3. Excusing the Exhaustion Requirement

The Court may excuse an inmate's failure to exhaust only on a finding that the administrative remedies were “unavailable” to him. Massey I, 2021 WL 4943564, at *8 (quoting Girodes v. City of New York, No. 17 Civ. 6789 (RWS), 2018 WL 3597519, at *4 (S.D.N.Y. July 26, 2018)). The Supreme Court explained in Ross v. Blake the three circumstances in which administrative remedies may be deemed unavailable:

First, . . . an administrative procedure is unavailable when (despite what regulations or guidance materials may promise) it operates as a simple dead end- with officers unable or consistently unwilling to provide any relief to aggrieved inmates .... Next, an administrative scheme might be so opaque that it becomes, practically speaking, incapable of use. In this situation, some mechanism exists to provide relief, but no ordinary prisoner can discern or navigate it .... And finally, the same is true when prison administrators thwart inmates from taking advantage of a grievance process through machination, misrepresentation, or intimidation.
136 S.Ct. at 1859-60. With this guidance, the Second Circuit has explained that “[t]he test for deciding whether the ordinary grievance procedures were available must be an objective one: that is, would ‘a similarly situated individual of ordinary firmness' have deemed them unavailable.” Lucente, 980 F.3d at 311-12 (quoting Hemphill v. New York, 380 F.3d 680, 686 (2d Cir. 2004), abrogated on other grounds, Ross, 136 S.Ct. at 1855)).

IV. DISCUSSION

Liberally construing the SAC, the Court interprets Daniels to be asserting claims under Section 1983 that Defendants violated his Fourteenth Amendment rights when they deprived him of toiletries, food, and water on October 5, 2021. (ECF Nos. 16; 25 at 2). See, e.g., Massey I, 2021 WL 4943564, at *1 (interpreting pretrial detainee's allegations to assert Section 1983 claims). In the Motion, Defendants argue that the Amended Complaint must be dismissed because Daniels has failed to exhaust his administrative remedies, and has failed to allege facts that rise to the level of a constitutional violation. (ECF Nos. 21; 26).

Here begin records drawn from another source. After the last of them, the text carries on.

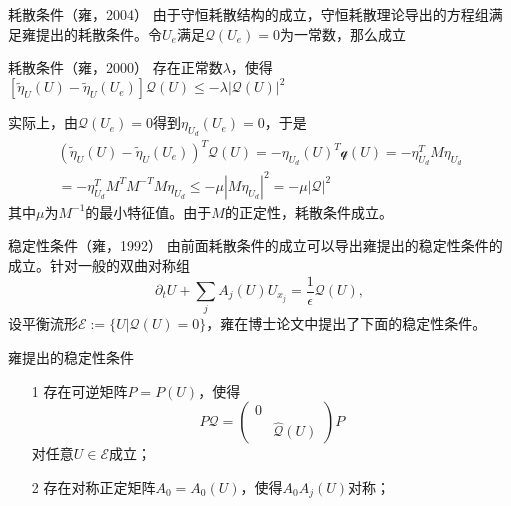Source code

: \documentclass[mathserif]{beamer}
\begin{document}
\begin{frame}{耗散条件（雍，2004）}
\pause
由于守恒耗散结构的成立，守恒耗散理论导出的方程组满足雍提出的耗散条件。令$U_e$满足$\mathcal{Q}(U_e)=0$为一常数，那么成立
\pause%
\begin{block}{耗散条件（雍，2000）}
存在正常数$\lambda$，使得$[\tilde{\eta}_{U}(U) - \tilde{\eta}_{U}(U_e)]\mathcal{Q}(U) \le - \lambda |\mathcal{Q}(U)|^2$
\end{block}
\pause
实际上，由$\mathcal{Q}(U_e)=0$得到$\eta_{U_d}(U_e) = 0$，于是
		\begin{eqnarray*}
			(\tilde{\eta}_{U}(U) - \tilde{\eta}_{U}(U_e))^T \mathcal{Q}(U) = -\eta_{U_d}(U)^T  \mathcal{q}(U) = -\eta_{U_d}^T M \eta_{U_d} \\
			= -\eta_{U_d}^T M^T M^{-T} M \eta_{U_d} \le -\mu |M\eta_{U_d}|^2 = - \mu |\mathcal{Q}|^2 
		\end{eqnarray*}
	其中$\mu$为$M^{-1}$的最小特征值。由于$M$的正定性，耗散条件成立。
\end{frame}

\begin{frame}{稳定性条件（雍，1992）}
由前面耗散条件的成立可以导出雍提出的稳定性条件的成立。针对一般的双曲对称组
\begin{equation*}
	\partial_t U + \sum_j A_j(U) U_{x_j} = \frac{1}{\epsilon} \mathcal{Q}(U),
\end{equation*}
设平衡流形$\mathcal{E}:=\{U|\mathcal{Q}(U)=0\}$，雍在博士论文中提出了下面的稳定性条件。
\begin{block}{雍提出的稳定性条件}
	\begin{enumerate}
		\item[1] 存在可逆矩阵$P=P(U)$，使得
			\begin{equation*}
				P\mathcal{Q} = \left( \begin{matrix}
				0 & \\
				& \hat{\mathcal{Q}}(U) 
				\end{matrix} \right) P
			\end{equation*}
			对任意$U \in \mathcal{E}$成立；
		\item[2] 存在对称正定矩阵$A_0=A_0(U)$，使得$A_0A_j(U)$对称；
	\end{enumerate}
\end{block}
\end{frame}
\end{document}
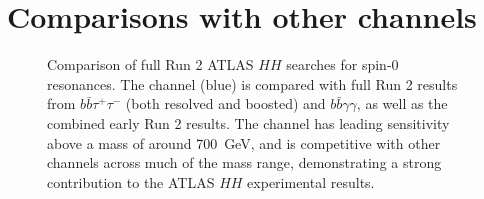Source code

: \chapter{Comparisons with other channels}
\label{chap:compare}
\begin{figure}[ht]
\centering
{}

\caption{\label{fig:res-comparison} Comparison of full Run 2 ATLAS $HH$ searches for spin-0 resonances. The \bbbb 
channel (blue) is compared with full Run 2 results from $b\bar{b}\tau^{+}\tau^{-}$ (both resolved and boosted) and  
$b\bar{b}\gamma\gamma$, as well as the combined early Run 2 results. The \bbbb channel has leading sensitivity above 
a mass of around \SI{700}{\GeV}, and is competitive with other channels across much of the mass range, demonstrating 
a strong contribution to the ATLAS $HH$ experimental results.~\cite{ATL-PHYS-PUB-2021-031}}
\end{figure}

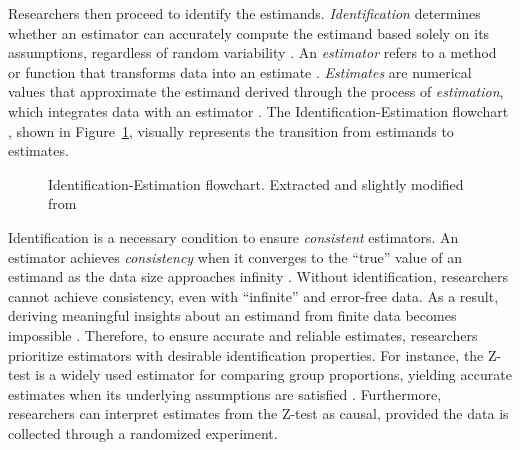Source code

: \documentclass[
  authoryear,
  review,
  1p]{elsarticle}
\begin{document}
Researchers then proceed to identify the estimands.
\emph{Identification} determines whether an estimator can accurately
compute the estimand based solely on its assumptions, regardless of
random variability \citep[pp.~4]{Schuessler_et_al_2023}. An
\emph{estimator} refers to a method or function that transforms data
into an estimate \citep{Neal_2020}. \emph{Estimates} are numerical
values that approximate the estimand derived through the process of
\emph{estimation}, which integrates data with an estimator
\citep{Everitt_et_al_2010}. The Identification-Estimation flowchart
\citep{McElreath_2020, Neal_2020}, shown in Figure~\ref{fig-IEflow},
visually represents the transition from estimands to estimates.

\begin{figure}


\caption{\label{fig-IEflow}Identification-Estimation flowchart.
Extracted and slightly modified from \citet[pp.~32]{Neal_2020}}

\end{figure}%

Identification is a necessary condition to ensure \emph{consistent}
estimators. An estimator achieves \emph{consistency} when it converges
to the ``true'' value of an estimand as the data size approaches
infinity \citep{Everitt_et_al_2010}. Without identification, researchers
cannot achieve consistency, even with ``infinite'' and error-free data.
As a result, deriving meaningful insights about an estimand from finite
data becomes impossible \citep[pp.~5]{Schuessler_et_al_2023}. Therefore,
to ensure accurate and reliable estimates, researchers prioritize
estimators with desirable identification properties. For instance, the
Z-test is a widely used estimator for comparing group proportions,
yielding accurate estimates when its underlying assumptions are
satisfied \citep{Kanji_2006}. Furthermore, researchers can interpret
estimates from the Z-test as causal, provided the data is collected
through a randomized experiment.
\end{document}
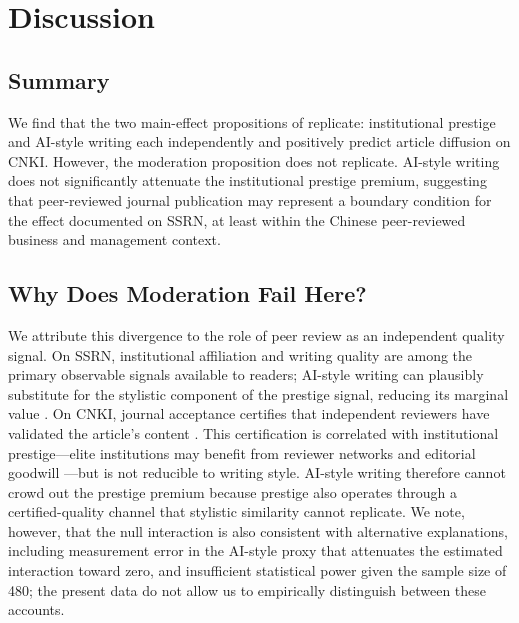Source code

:\documentclass[12pt,a4paper]{article}
\begin{document}
\section{Discussion}
\label{sec:discussion}

\subsection{Summary}

We find that the two main-effect propositions of \citet{JoLi2026}
replicate: institutional prestige and AI-style writing each independently
and positively predict article diffusion on CNKI.
However, the moderation proposition does not replicate.
AI-style writing does not significantly attenuate the institutional
prestige premium, suggesting that peer-reviewed journal publication
may represent a boundary condition for the effect documented on SSRN,
at least within the Chinese peer-reviewed business and management context.

\subsection{Why Does Moderation Fail Here?}

We attribute this divergence to the role of peer review as an
independent quality signal.
On SSRN, institutional affiliation and writing quality are among the
primary observable signals available to readers; AI-style writing can
plausibly substitute for the stylistic component of the prestige signal,
reducing its marginal value \citep{JoLi2026}.
On CNKI, journal acceptance certifies that independent reviewers have
validated the article's content \citep{Bornmann2008}.
This certification is correlated with institutional prestige---elite
institutions may benefit from reviewer networks and editorial goodwill
\citep{Lariviere2010}---but is not reducible to writing style.
AI-style writing therefore cannot crowd out the prestige premium because
prestige also operates through a certified-quality channel that
stylistic similarity cannot replicate.
We note, however, that the null interaction is also consistent with
alternative explanations, including measurement error in the AI-style
proxy that attenuates the estimated interaction toward zero, and
insufficient statistical power given the sample size of 480;
the present data do not allow us to empirically distinguish between
these accounts.
\end{document}
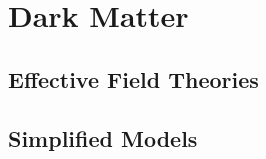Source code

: \label{chapter:theory}

\section{Dark Matter}
\label{sec:theory}


\subsection{Effective Field Theories}

\subsection{Simplified Models}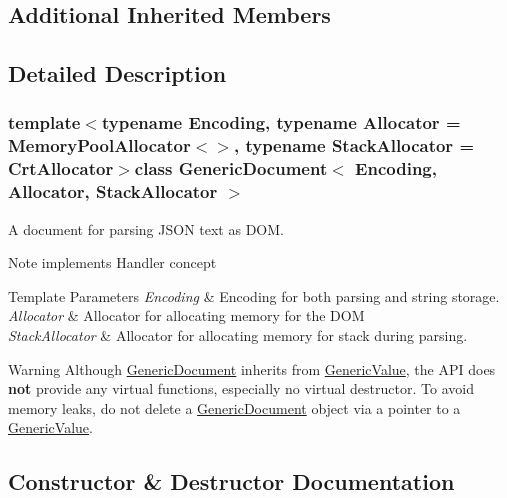 \subsection*{Additional Inherited Members}


\subsection{Detailed Description}
\subsubsection*{template$<$typename Encoding, typename Allocator = Memory\+Pool\+Allocator$<$$>$, typename Stack\+Allocator = Crt\+Allocator$>$class Generic\+Document$<$ Encoding, Allocator, Stack\+Allocator $>$}

A document for parsing J\+S\+O\+N text as D\+O\+M. 

\begin{DoxyNote}{Note}
implements Handler concept 
\end{DoxyNote}

\begin{DoxyTemplParams}{Template Parameters}
{\em Encoding} & Encoding for both parsing and string storage. \\
\hline
{\em Allocator} & Allocator for allocating memory for the D\+O\+M \\
\hline
{\em Stack\+Allocator} & Allocator for allocating memory for stack during parsing. \\
\hline
\end{DoxyTemplParams}
\begin{DoxyWarning}{Warning}
Although \hyperlink{class_generic_document}{Generic\+Document} inherits from \hyperlink{class_generic_value}{Generic\+Value}, the A\+P\+I does {\bfseries not} provide any virtual functions, especially no virtual destructor. To avoid memory leaks, do not {\ttfamily delete} a \hyperlink{class_generic_document}{Generic\+Document} object via a pointer to a \hyperlink{class_generic_value}{Generic\+Value}. 
\end{DoxyWarning}


\subsection{Constructor \& Destructor Documentation}
\hypertarget{class_generic_document_a6b1c313ad538cafc4d23d4bd5f97178c}{}
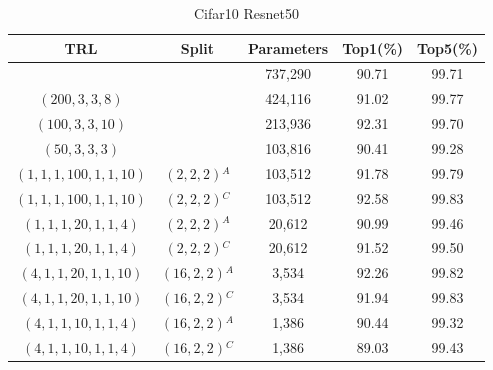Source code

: \documentclass{article}
\begin{document}
	\begin{table}
		\centering
		\begin{tabular}{c c c c c}
			\hline
			\textbf{TRL} & \textbf{Split} & \textbf{Parameters} & \textbf{Top1(\%)} & \textbf{Top5(\%)} \\
			\hline
			& & 737,290 & 90.71 & 99.71 \\
			$(200,3,3,8)$ & & 424,116 & 91.02 & 99.77 \\
			$(100,3,3,10)$ & & 213,936 & 92.31 & 99.70 \\
			$(50,3,3,3)$ & & 103,816 & 90.41 & 99.28 \\
			$(1,1,1,100,1,1,10)$ & $(2,2,2)$$^A$ & 103,512 & 91.78 & 99.79 \\
			$(1,1,1,100,1,1,10)$ & $(2,2,2)$$^C$ & 103,512 & 92.58 & 99.83 \\
			$(1,1,1,20,1,1,4)$ & $(2,2,2)$$^A$ & 20,612 & 90.99 & 99.46 \\
			$(1,1,1,20,1,1,4)$ & $(2,2,2)$$^C$ & 20,612 & 91.52 & 99.50 \\
			$(4,1,1,20,1,1,10)$ & $(16,2,2)$$^A$ & 3,534 & 92.26 & 99.82 \\
			$(4,1,1,20,1,1,10)$ & $(16,2,2)$$^C$ & 3,534 & 91.94 & 99.83 \\
			$(4,1,1,10,1,1,4)$ & $(16,2,2)$$^A$ & 1,386 & 90.44 & 99.32 \\
			$(4,1,1,10,1,1,4)$ & $(16,2,2)$$^C$ & 1,386 & 89.03 & 99.43 \\
			\hline
		\end{tabular}
		\caption{Cifar10 Resnet50}
		\label{Cifar10 Resnet50}
	\end{table}
	
	
	
\end{document}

A. Daniels Has Failed To Exhaust His Administrative Remedies.

Daniels' claims are based on his pre-trial detention on October 5, 2021. (ECF No. 16 at 45). Daniels does not allege in either the Complaint or the Amended Complaint that he filed a grievance based on these conditions, stating only that he “brought up[,]” (ECF No. 25 at 1), “this issue of substandard living conditions up to Captain Guerra[.]” (ECF No. 16 at 5; see generally ECF No. 3 at 4-5)). The Complaint was dated October 7, 2021, and was “deliver[ed] . . . to prison authorities for mailing” on October 12, 2021. (ECF No. 3 at 7). Less than five business days elapsed from the date Daniels' alleged injuries occurred until the date of the Complaint, but the IGRP allows seven days for the first level in the grievance process, plus five days for the appeal to the commanding officer, and yet another five days for the division chief to consider grievance appeals. IGRP §§ VI(A)(1), VII(B), VIII(A)(B). Thus, Daniels “could not have participated in the entire grievance process [under the IGRP] before filing his [C]omplaint.” Stokes, 2019 WL 132279, at *3 (dismissing for failure to exhaust IGRP procedures where complaint was filed fourteen days after alleged incident); Cary v. City of New York, No. 17 Civ. 6443 (RWS), 2018 WL 1581988, at *3 (S.D.N.Y. Mar. 27, 2018) (dismissing for failure to exhaust IGRP procedures where complaint was submitted less than 30 days after alleged incident); Perez, 2015 WL 3652511, at *3 (dismissing for failure to exhaust IGRP procedures where complaint was signed “just one week after the events in question occurred”); Pierre-Louis v. Martinez, No. 12 Civ. 2240 (NGG) (LB), 2014 WL 4161960, at *4-5 (E.D.N.Y. Aug. 19, 2014) (dismissing for failure to exhaust IGRP where complaint was submitted three weeks after the date of the alleged incident); see also Lopez v. Cipolini, 136 F.Supp.3d 570, 581-82 (S.D.N.Y. 2015) (dismissing for failure to exhaust where “it [was] implausible that Plaintiff was able to exhaust her administrative remedies within 10 days”).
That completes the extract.